Records START

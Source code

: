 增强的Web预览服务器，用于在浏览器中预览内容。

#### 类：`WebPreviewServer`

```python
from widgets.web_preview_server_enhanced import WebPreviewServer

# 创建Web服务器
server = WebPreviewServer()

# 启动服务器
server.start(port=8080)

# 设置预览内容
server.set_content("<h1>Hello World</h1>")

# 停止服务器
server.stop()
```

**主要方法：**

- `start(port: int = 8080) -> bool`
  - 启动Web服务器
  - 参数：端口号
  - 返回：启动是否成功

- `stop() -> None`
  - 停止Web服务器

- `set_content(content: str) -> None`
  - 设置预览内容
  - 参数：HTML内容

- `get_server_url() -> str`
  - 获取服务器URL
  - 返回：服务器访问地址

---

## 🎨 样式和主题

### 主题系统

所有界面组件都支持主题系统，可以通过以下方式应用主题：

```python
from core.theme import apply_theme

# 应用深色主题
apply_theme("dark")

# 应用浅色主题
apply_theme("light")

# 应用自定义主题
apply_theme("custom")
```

Records END
Records START

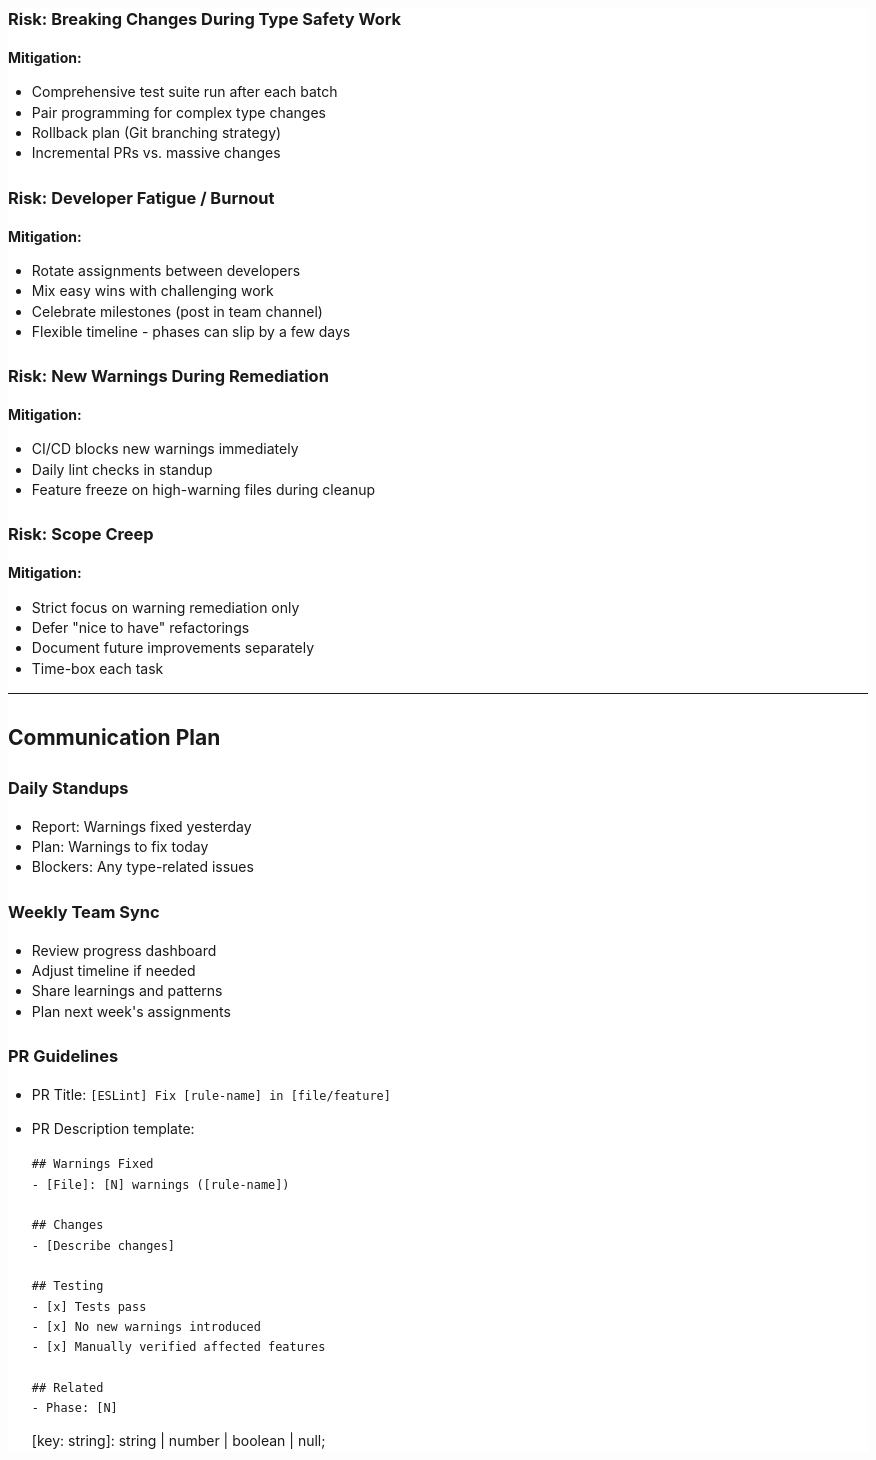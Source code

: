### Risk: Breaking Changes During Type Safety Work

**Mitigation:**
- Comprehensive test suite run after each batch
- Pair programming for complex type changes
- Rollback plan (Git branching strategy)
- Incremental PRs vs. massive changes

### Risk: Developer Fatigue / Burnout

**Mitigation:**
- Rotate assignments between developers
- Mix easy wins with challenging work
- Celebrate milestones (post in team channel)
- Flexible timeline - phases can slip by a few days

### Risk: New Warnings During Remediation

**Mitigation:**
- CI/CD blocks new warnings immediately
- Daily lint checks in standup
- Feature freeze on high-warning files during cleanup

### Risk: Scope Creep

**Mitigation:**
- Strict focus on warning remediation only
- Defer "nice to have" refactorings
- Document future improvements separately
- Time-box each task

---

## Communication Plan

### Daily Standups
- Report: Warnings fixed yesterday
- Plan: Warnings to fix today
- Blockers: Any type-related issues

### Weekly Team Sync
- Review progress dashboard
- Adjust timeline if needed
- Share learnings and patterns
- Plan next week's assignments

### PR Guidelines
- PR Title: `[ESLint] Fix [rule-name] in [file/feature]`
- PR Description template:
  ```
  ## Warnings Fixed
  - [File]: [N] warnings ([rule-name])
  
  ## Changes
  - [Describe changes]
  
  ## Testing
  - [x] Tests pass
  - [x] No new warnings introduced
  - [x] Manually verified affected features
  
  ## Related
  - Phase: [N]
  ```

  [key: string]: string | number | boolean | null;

Records END

Work required
After locating the line holding "### Risk: Developer Fatigue / Burnout" above, output exactly that line and every line after it through the line holding "[key: string]: string". Include nothing else.

Task solution
### Risk: Developer Fatigue / Burnout

**Mitigation:**
- Rotate assignments between developers
- Mix easy wins with challenging work
- Celebrate milestones (post in team channel)
- Flexible timeline - phases can slip by a few days

### Risk: New Warnings During Remediation

**Mitigation:**
- CI/CD blocks new warnings immediately
- Daily lint checks in standup
- Feature freeze on high-warning files during cleanup

### Risk: Scope Creep

**Mitigation:**
- Strict focus on warning remediation only
- Defer "nice to have" refactorings
- Document future improvements separately
- Time-box each task

---

## Communication Plan

### Daily Standups
- Report: Warnings fixed yesterday
- Plan: Warnings to fix today
- Blockers: Any type-related issues

### Weekly Team Sync
- Review progress dashboard
- Adjust timeline if needed
- Share learnings and patterns
- Plan next week's assignments

### PR Guidelines
- PR Title: `[ESLint] Fix [rule-name] in [file/feature]`
- PR Description template:
  ```
  ## Warnings Fixed
  - [File]: [N] warnings ([rule-name])
  
  ## Changes
  - [Describe changes]
  
  ## Testing
  - [x] Tests pass
  - [x] No new warnings introduced
  - [x] Manually verified affected features
  
  ## Related
  - Phase: [N]
  ```

  [key: string]: string | number | boolean | null;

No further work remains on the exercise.